Le président Emmanuel Macron arrivera lundi à Rabat flanqué du nouveau ministre de l'Intérieur, un faucon en matière d'immigration qui agite la menace des visas face au Maroc. Mais le sujet ne devrait pas assombrir la confiance retrouvée entre Paris et Rabat. Bruno Retailleau souhaite notamment conditionner la politique de visas à la délivrance des laissez-passer consulaires, documents indispensables pour renvoyer des étrangers dans leur pays d'origine. Début octobre, il citait l'exemple du Maroc : en 2023, 238.000 visas ont été accordés aux ressortissants marocains pour seulement 1.680 retours forcés sur leur sol.

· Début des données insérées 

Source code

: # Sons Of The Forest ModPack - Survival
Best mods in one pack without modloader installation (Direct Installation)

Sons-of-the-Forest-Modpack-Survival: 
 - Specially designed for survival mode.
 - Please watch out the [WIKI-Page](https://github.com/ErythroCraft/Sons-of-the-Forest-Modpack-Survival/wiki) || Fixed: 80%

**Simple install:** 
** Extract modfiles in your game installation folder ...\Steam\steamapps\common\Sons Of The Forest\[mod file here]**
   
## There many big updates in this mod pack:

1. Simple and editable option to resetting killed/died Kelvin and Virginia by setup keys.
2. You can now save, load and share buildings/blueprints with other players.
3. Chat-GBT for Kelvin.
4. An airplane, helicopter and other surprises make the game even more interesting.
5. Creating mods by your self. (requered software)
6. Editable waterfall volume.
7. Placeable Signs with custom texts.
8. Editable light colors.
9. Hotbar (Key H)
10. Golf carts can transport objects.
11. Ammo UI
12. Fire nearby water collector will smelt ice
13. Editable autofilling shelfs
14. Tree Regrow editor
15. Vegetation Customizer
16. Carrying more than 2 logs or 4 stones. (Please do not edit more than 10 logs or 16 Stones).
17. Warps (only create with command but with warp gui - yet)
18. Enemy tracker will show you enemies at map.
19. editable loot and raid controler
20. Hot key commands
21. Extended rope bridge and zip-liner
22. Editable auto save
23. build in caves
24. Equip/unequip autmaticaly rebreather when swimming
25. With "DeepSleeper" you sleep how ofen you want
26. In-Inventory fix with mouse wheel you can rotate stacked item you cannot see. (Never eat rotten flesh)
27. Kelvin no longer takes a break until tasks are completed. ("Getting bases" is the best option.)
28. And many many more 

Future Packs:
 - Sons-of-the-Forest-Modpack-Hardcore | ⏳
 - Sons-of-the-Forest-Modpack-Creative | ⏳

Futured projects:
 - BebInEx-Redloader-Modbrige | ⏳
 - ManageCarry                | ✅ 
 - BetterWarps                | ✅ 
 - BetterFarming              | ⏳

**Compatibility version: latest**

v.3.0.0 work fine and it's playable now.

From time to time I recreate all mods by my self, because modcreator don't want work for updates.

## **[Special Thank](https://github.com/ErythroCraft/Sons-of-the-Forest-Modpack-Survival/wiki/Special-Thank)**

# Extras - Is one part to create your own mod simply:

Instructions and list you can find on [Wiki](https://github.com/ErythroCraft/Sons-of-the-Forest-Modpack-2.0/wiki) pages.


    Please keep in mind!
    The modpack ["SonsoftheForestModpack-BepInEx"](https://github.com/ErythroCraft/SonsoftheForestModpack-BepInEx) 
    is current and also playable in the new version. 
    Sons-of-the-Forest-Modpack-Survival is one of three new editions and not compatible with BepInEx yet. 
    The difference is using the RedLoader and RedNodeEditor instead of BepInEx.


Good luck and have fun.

Un épisode "a été catastrophique" pour les relations diplomatiques
"Si vous ne nous délivrez pas plus de laissez-passer consulaires pour expulser vos ressortissants délinquants, de notre côté, nous délivrerons moins de visas à l'ensemble de vos ressortissants", lançait-il aux pays concernés. Une stratégie déjà employée à l'automne 2021 par son prédécesseur Gérald Darmanin, qui avait décidé de réduire de moitié l'octroi de visas pour les Marocains, Algériens et Tunisiens. La décision avait empoisonné les relations diplomatiques entre France et Maghreb. Le Maroc avait dénoncé une mesure "injustifiée". Les ONG l'avaient jugée "humiliante". Les milieux francophones marocains avaient été particulièrement affectés.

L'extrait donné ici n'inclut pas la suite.